◆ What you should do ◆
When you retype the entries, keep each one exact and leave out the pictures.

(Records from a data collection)
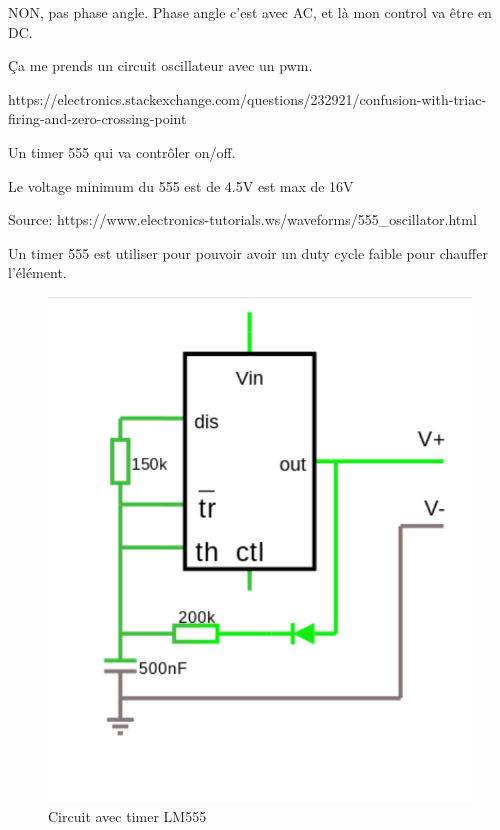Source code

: \documentclass{article}
\begin{document}
NON, pas phase angle. Phase angle c'est avec AC, et là mon control va être en DC.

Ça me prends un circuit oscillateur avec un pwm.

https://electronics.stackexchange.com/questions/232921/confusion-with-triac-firing-and-zero-crossing-point

Un timer 555 qui va contrôler on/off.

Le voltage minimum du 555 est de 4.5V est max de 16V

Source: https://www.electronics-tutorials.ws/waveforms/555_oscillator.html

Un timer 555 est utiliser pour pouvoir avoir un duty cycle faible pour chauffer l'élément.


\begin{figure}
    \centering
    \includegraphics[scale=0.25]{timer555.png}
    \caption{Circuit avec timer LM555}
    \label{fig:my_label}
\end{figure}
\end{document}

◆ Task result ◆
Source code

: \documentclass{article}
\begin{document}
NON, pas phase angle. Phase angle c'est avec AC, et là mon control va être en DC.

Ça me prends un circuit oscillateur avec un pwm.

https://electronics.stackexchange.com/questions/232921/confusion-with-triac-firing-and-zero-crossing-point

Un timer 555 qui va contrôler on/off.

Le voltage minimum du 555 est de 4.5V est max de 16V

Source: https://www.electronics-tutorials.ws/waveforms/555_oscillator.html

Un timer 555 est utiliser pour pouvoir avoir un duty cycle faible pour chauffer l'élément.


\begin{figure}
    \centering
    \includegraphics[scale=0.25]{timer555.png}
    \caption{Circuit avec timer LM555}
    \label{fig:my_label}
\end{figure}
\end{document}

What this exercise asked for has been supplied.